3. What is the posterior probability of having between 20 and 80% of black marbles in the bag?

In [6]:
sum_criterion <- 0

for (row in 1:nrow(configurations)) {
	black_percentage <- configurations[row, "black_percentage"]

	if (black_percentage <= 0.8 && black_percentage >= 0.2) {
		probability <- configurations[row, "probabilities"]

		sum_criterion <- sum_criterion + probability
	}
}

sum_criterion

"Probability that there are between 20 and 80 percent black marbles in the bag:"
sum_criterion / sum_all_probabilities

Thus the remaining probability is 88.19 for a percentage of black marbles between 20 and 80.
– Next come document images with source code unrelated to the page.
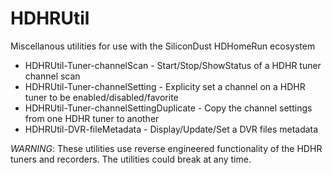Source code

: # HDHRUtil

Miscellanous utilities for use with the SiliconDust HDHomeRun ecosystem

* HDHRUtil-Tuner-channelScan - Start/Stop/ShowStatus of a HDHR tuner channel scan
* HDHRUtil-Tuner-channelSetting - Explicity set a channel on a HDHR tuner to be enabled/disabled/favorite
* HDHRUtil-Tuner-channelSettingDuplicate - Copy the channel settings from one HDHR tuner to another
* HDHRUtil-DVR-fileMetadata - Display/Update/Set a DVR files metadata

*WARNING*: These utilities use reverse engineered functionality of the
HDHR tuners and recorders.  The utilities could break at any time.
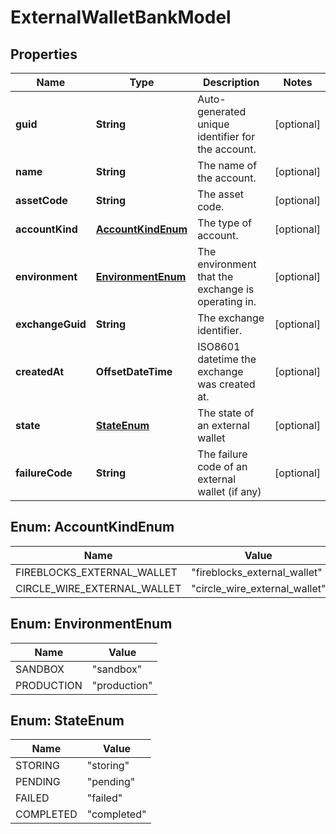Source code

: 

# ExternalWalletBankModel


## Properties

| Name | Type | Description | Notes |
|------------ | ------------- | ------------- | -------------|
|**guid** | **String** | Auto-generated unique identifier for the account. |  [optional] |
|**name** | **String** | The name of the account. |  [optional] |
|**assetCode** | **String** | The asset code. |  [optional] |
|**accountKind** | [**AccountKindEnum**](#AccountKindEnum) | The type of account. |  [optional] |
|**environment** | [**EnvironmentEnum**](#EnvironmentEnum) | The environment that the exchange is operating in. |  [optional] |
|**exchangeGuid** | **String** | The exchange identifier. |  [optional] |
|**createdAt** | **OffsetDateTime** | ISO8601 datetime the exchange was created at. |  [optional] |
|**state** | [**StateEnum**](#StateEnum) | The state of an external wallet |  [optional] |
|**failureCode** | **String** | The failure code of an external wallet (if any) |  [optional] |



## Enum: AccountKindEnum

| Name | Value |
|---- | -----|
| FIREBLOCKS_EXTERNAL_WALLET | &quot;fireblocks_external_wallet&quot; |
| CIRCLE_WIRE_EXTERNAL_WALLET | &quot;circle_wire_external_wallet&quot; |



## Enum: EnvironmentEnum

| Name | Value |
|---- | -----|
| SANDBOX | &quot;sandbox&quot; |
| PRODUCTION | &quot;production&quot; |



## Enum: StateEnum

| Name | Value |
|---- | -----|
| STORING | &quot;storing&quot; |
| PENDING | &quot;pending&quot; |
| FAILED | &quot;failed&quot; |
| COMPLETED | &quot;completed&quot; |



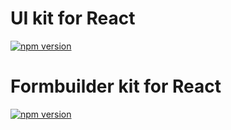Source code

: # UI kit for React

[![npm version](https://badge.fury.io/js/@continha%2Fui.svg)](https://badge.fury.io/js/@continha%2Fui)

# Formbuilder kit for React

[![npm version](https://badge.fury.io/js/@continha%2Fformbuilder.svg)](https://badge.fury.io/js/@continha%2Fformbuilder)
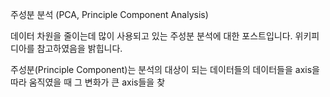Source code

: 주성분 분석 (PCA, Principle Component Analysis)

데이터 차원을 줄이는데 많이 사용되고 있는 주성분 분석에 대한 포스트입니다. 위키피디아를 참고하였음을 밝힙니다.

주성분(Principle Component)는 분석의 대상이 되는 데이터들의
데이터들을 axis을 따라 움직였을 때 그 변화가 큰 axis들을 찾


<!--stackedit_data:
eyJoaXN0b3J5IjpbMTUyNDQ3Nzg1MCw3ODMyNzMyMDIsMTg4Nz
c3NTYyMF19
-->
4. What fraction of black marbles does the 25% of the posterior probability correspond to?

This can be answered by starting to sum up the probabilities contributed by low black marbles percentage until we cross the 25 percent black marbles margin.

In [7]:
# We add a row that sums up the cumulative weight of the configurations
cumulative <- c()

cumulative <- append(cumulative, configurations[1, "probabilities"])
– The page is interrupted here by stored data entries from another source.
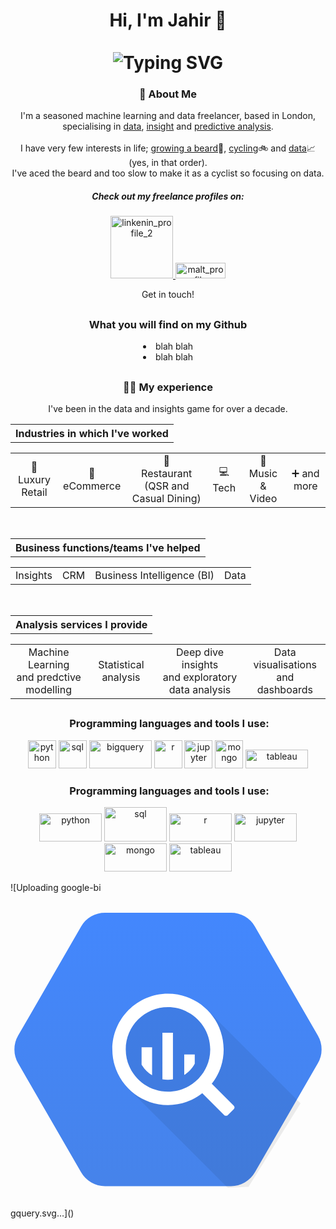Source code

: <div align="center" class="parent">
    <h1>Hi, I'm Jahir 👋<br><br>
        <img class="image1" src="https://readme-typing-svg.herokuapp.com?font=Fira+Code&size=34&pause=400&color=4258A8&center=true&random=false&width=600&lines=I+do...;Predictive+Modelling...;Statistical+Analysis...;Insight+Analysis...;and+Dashboards" alt="Typing SVG"/>
    </h1>
</div>

<div align="center">
    <div align="center">
        <h3>🚴 About Me</h3>
        <p>I'm a seasoned machine learning and data freelancer, based in London, specialising in <u>data</u>, <u>insight</u> and <u>predictive analysis</u>.<br><br>I have very few interests in life; <ins>growing a beard</ins>🧔, <ins>cycling</ins>🚲 and <ins>data</ins>📈 (yes, in that order).<br>I've aced the beard and too slow to make it as a cyclist so focusing on data.</p>
        <p></p>
    </div>
    <div align="center">
        <h5> Check out my freelance profiles on:</h5>
        <p align="center">
        <a href="https://www.linkedin.com/in/jahir-miah-metajam" target=_blank>
            <img alt="linkenin_profile_2" width="100px" src="https://img.shields.io/badge/LinkedIn-0077B5?style=for-the-badge&logo=linkedin&logoColor=white"/>
        </a>
        <a href="https://www.malt.uk/profile/jahirmiah" target=_blank>
            <img width="80px" height="25px" alt="malt_profile" src="https://github.com/Jamamijamjam/Jamamijamjam/assets/57154964/32fc3ef5-d5df-4b78-866f-8c0ba95952a7"/>
        </a>
        </p>
        <p> Get in touch!</p>
        <h2></h2>
</div>
    <div>
        <h3>What you will find on my Github</h3>
        <li>blah blah</li>
        <li>blah blah</li>
        <h2></h2>
    </div>
    <div align="center">
        <h3>👨‍💼 My experience</h3>
        <p>I've been in the data and insights game for over a decade.</p>
        <table><tr><th align="center">Industries in which I've worked</th></tr></table>
        <table><tr><td align="center">🧥<br>Luxury Retail</td><td align="center">🎁<br>eCommerce</td><td align="center">🍟<br>Restaurant (QSR and Casual Dining)</td><td align="center">💻<br>Tech</td><td align="center">📀<br>Music & Video</td><td align="center">➕ and more</td></tr></table><br>
        <table><tr><th align="center">Business functions/teams I've helped</th></tr></table>
        <table><tr><td align="center">Insights</td><td align="center">CRM</td align="center"><td align="center">Business Intelligence (BI)</td><td align="center">Data</td></tr></table><br>
        <table><tr><th align="center">Analysis services I provide</th></tr></table>
        <table><tr><td  align="center">Machine Learning<br>and predctive modelling</td><td align="center">Statistical analysis</td><td align="center">Deep dive insights<br>and exploratory data analysis</td><td align="center">Data visualisations<br>and dashboards</td></tr></table>
        <h2></h2>
    </div>
</div>
    
<div align="center">
    <h3> &nbsp;Programming languages and tools I use:</h3>
    <p align="center">
        <img src="https://cdn.jsdelivr.net/gh/devicons/devicon/icons/python/python-original-wordmark.svg" alt="python" width="45" height="45"/>
        <img src="https://cdn.jsdelivr.net/gh/devicons/devicon/icons/postgresql/postgresql-original-wordmark.svg" alt="sql" width="45" height="45"/>
        <img src="![google-bigquery](https://github.com/Jamamijamjam/Jamamijamjam/assets/57154964/3117f2e8-0c96-40b9-8ee4-f864ffaa77dc)
" alt="bigquery" width="100" height="45"/>
        <img src="https://cdn.jsdelivr.net/gh/devicons/devicon/icons/r/r-original.svg" alt="r" width="45" height="45"/>
        <img src="https://cdn.jsdelivr.net/gh/devicons/devicon/icons/jupyter/jupyter-original-wordmark.svg" alt="jupyter" width="45" height="45"/>
        <img src="https://cdn.jsdelivr.net/gh/devicons/devicon/icons/mongodb/mongodb-original-wordmark.svg" alt="mongo" width="45" height="45"/> 
        <img src="https://www.tableau.com/sites/default/files/2022-04/TableauLogo_RGB.png" alt="tableau" width="100" height="30"/> 
    </p>
</div>

<div align="center">
    <h3> &nbsp;Programming languages and tools I use:</h3>
    <p align="center">
        <img src="https://img.shields.io/badge/Python-3776AB?style=for-the-badge&logo=python&logoColor=white" alt="python" width="100" height="45"/>
        <img src="https://img.shields.io/badge/PostgreSQL-316192?style=for-the-badge&logo=postgresql&logoColor=white" alt="sql" width="100" height="55"/>
        <img src="https://img.shields.io/badge/R-276DC3?style=for-the-badge&logo=r&logoColor=white" alt="r" width="100" height="45"/>
        <img src="https://cdn.jsdelivr.net/gh/devicons/devicon/icons/jupyter/jupyter-original-wordmark.svg" alt="jupyter" width="100" height="45"/>
        <img src="https://img.shields.io/badge/MongoDB-4EA94B?style=for-the-badge&logo=mongodb&logoColor=white" alt="mongo" width="100" height="45"/> 
        <img src="https://img.shields.io/badge/Tableau-E97627?style=for-the-badge&logo=Tableau&logoColor=white" alt="tableau" width="100" height="45"/> 
    </p>
</div>
![Uploading google-bi<svg height="2500" width="2500" xmlns="http://www.w3.org/2000/svg" viewBox="-1.633235433328256 7.0326093303156565 131.26574682416876 114.63439066968435"><linearGradient id="a" gradientUnits="userSpaceOnUse" x1="64" x2="64" y1="7.034" y2="120.789"><stop offset="0" stop-color="#4387fd"/><stop offset="1" stop-color="#4683ea"/></linearGradient><path d="M27.79 115.217L1.54 69.749a11.499 11.499 0 0 1 0-11.499l26.25-45.467a11.5 11.5 0 0 1 9.96-5.75h52.5a11.5 11.5 0 0 1 9.959 5.75l26.25 45.467a11.499 11.499 0 0 1 0 11.5l-26.25 45.467a11.5 11.5 0 0 1-9.959 5.749h-52.5a11.499 11.499 0 0 1-9.96-5.75z" fill="url(#a)"/><path clip-path="url(#b)" d="M119.229 86.48L80.625 47.874 64 43.425l-14.933 5.55L43.3 64l4.637 16.729 40.938 40.938 8.687-.386z" opacity=".07"/><g fill="#fff"><path d="M64 40.804c-12.81 0-23.195 10.385-23.195 23.196 0 12.81 10.385 23.195 23.195 23.195S87.194 76.81 87.194 64c0-12.811-10.385-23.196-23.194-23.196m0 40.795c-9.72 0-17.6-7.88-17.6-17.6S54.28 46.4 64 46.4 81.6 54.28 81.6 64 73.72 81.6 64 81.6"/><path d="M52.99 63.104v7.21a12.794 12.794 0 0 0 4.38 4.475V63.104zM61.675 57.026v19.411c.745.137 1.507.22 2.29.22.714 0 1.41-.075 2.093-.189V57.026zM70.766 66.1v8.562a12.786 12.786 0 0 0 4.382-4.7v-3.861zM80.691 78.287l-2.403 2.405a1.088 1.088 0 0 0 0 1.537l9.115 9.112a1.088 1.088 0 0 0 1.537 0l2.403-2.402a1.092 1.092 0 0 0 0-1.536l-9.116-9.116a1.09 1.09 0 0 0-1.536 0"/></g></svg>gquery.svg…]()

<!--
**Jamamijamjam/Jamamijamjam** is a ✨ _special_ ✨ repository because its `README.md` (this file) appears on your GitHub profile.

Here are some ideas to get you started:

- 🔭 I’m currently working on ...
- 🌱 I’m currently learning ...
- 👯 I’m looking to collaborate on ...
- 🤔 I’m looking for help with ...
- 💬 Ask me about ...
- 📫 How to reach me: ...
- 😄 Pronouns: ...
- ⚡ Fun fact: ...
-->
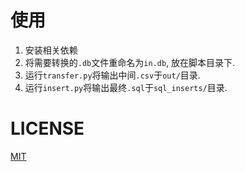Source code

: # 使用
1. 安装相关依赖
2. 将需要转换的`.db`文件重命名为`in.db`, 放在脚本目录下.
3. 运行`transfer.py`将输出中间`.csv`于`out/`目录.
4. 运行`insert.py`将输出最终`.sql`于`sql_inserts/`目录.
# LICENSE
[MIT](LICENSE)
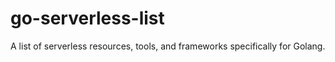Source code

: # go-serverless-list
A list of serverless resources, tools, and frameworks specifically for Golang.
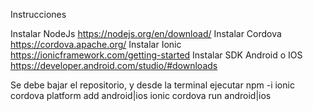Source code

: Instrucciones

Instalar NodeJs https://nodejs.org/en/download/
Instalar Cordova https://cordova.apache.org/
Instalar Ionic https://ionicframework.com/getting-started
Instalar SDK Android o IOS https://developer.android.com/studio/#downloads

Se debe bajar el repositorio, y desde la terminal ejecutar 
  npm -i
  ionic cordova platform add android|ios
  ionic cordova run android|ios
for (row in 2:nrow(configurations)) {
	summation <- configurations[row, "probabilities"] + cumulative[row - 1]
	cumulative <- append(cumulative, summation)
}

configurations <- cbind(configurations, cumulative)

configurations

Unnamed: 0_level_0,marbels,black,black_percentage,probabilities,cumulative
Unnamed: 0_level_1,<dbl>,<dbl>,<dbl>,<dbl>,<dbl>
1,1,0,0,0,0
3,2,0,0,0,0
6,3,0,0,0,0
10,4,0,0,0,0
15,5,0,0,0,0
21,6,0,0,0,0
28,7,0,0,0,0
36,8,0,0,0,0
45,9,0,0,0,0
55,10,0,0,0,0


In [8]:
# Finally we pick the percentage of black marbles at the point where the cumulative probability crosses the threshold
threshold <- 0.25 * sum_all_probabilities

for (row in 1:nrow(configurations)) {
	check <- configurations[row, "cumulative"]

	if (check >= threshold) {
		print(configurations[row, "black_percentage"])
		break()
	}
}

[1] 0.5422993


Thus we found that there is a 25 percent probability to have a black marbles percentage of 54 percent or less. We may confirm this result with the same computation done above.

In [9]:
sum_criterion <- 0

for (row in 1:nrow(configurations)) {
	black_percentage <- configurations[row, "black_percentage"]
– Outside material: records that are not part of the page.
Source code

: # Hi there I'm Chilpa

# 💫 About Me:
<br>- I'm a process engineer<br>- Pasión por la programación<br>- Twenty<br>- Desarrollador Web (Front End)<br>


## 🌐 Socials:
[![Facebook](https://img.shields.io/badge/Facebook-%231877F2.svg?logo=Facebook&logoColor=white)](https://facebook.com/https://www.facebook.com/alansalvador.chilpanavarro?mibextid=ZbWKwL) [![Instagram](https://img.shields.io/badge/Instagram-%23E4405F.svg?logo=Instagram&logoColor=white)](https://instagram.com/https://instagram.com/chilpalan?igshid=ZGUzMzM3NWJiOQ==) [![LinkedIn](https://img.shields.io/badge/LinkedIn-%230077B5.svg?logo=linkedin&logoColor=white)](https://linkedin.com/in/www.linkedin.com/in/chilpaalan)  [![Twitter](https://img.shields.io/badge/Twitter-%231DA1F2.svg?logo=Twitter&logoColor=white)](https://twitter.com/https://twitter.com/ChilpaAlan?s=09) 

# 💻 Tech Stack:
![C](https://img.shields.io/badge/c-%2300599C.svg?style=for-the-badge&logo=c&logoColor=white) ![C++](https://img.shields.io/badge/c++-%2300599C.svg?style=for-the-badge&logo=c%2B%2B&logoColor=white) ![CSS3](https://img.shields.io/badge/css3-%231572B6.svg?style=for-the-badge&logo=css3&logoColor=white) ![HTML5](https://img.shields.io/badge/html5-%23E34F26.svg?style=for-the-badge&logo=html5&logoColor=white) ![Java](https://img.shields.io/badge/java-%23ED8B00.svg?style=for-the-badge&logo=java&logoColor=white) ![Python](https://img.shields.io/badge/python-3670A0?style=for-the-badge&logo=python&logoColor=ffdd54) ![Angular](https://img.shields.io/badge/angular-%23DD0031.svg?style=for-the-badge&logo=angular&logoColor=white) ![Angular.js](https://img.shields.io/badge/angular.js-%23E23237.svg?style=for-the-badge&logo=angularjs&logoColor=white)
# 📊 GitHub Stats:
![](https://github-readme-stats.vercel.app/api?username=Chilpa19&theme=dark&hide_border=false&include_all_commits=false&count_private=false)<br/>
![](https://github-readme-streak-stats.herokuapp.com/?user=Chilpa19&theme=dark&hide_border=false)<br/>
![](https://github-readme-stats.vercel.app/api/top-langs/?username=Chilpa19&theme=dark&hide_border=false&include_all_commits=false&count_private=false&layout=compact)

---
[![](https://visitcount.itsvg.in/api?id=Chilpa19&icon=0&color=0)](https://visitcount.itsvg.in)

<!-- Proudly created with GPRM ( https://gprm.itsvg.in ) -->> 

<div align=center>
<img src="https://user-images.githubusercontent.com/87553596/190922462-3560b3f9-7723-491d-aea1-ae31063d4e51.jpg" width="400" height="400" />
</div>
	if (black_percentage <= 0.542) {
		probability <- configurations[row, "probabilities"]

		sum_criterion <- sum_criterion + probability
	}
}

sum_criterion

"Probability that there are less than twenty percent black marbles in the bag:"
sum_criterion / sum_all_probabilities

5. What fraction of black marbles does the 75% of the posterior probability correspond to?

In [10]:
threshold <- 0.75 * sum_all_probabilities

for (row in 1:nrow(configurations)) {
	check <- configurations[row, "cumulative"]

	if (check >= threshold) {
		print(configurations[row, "black_percentage"])
		break()
	}
}

[1] 0.7391304


Finally we see that there is a 75 percent probability that we have 74 percent or less black marbles.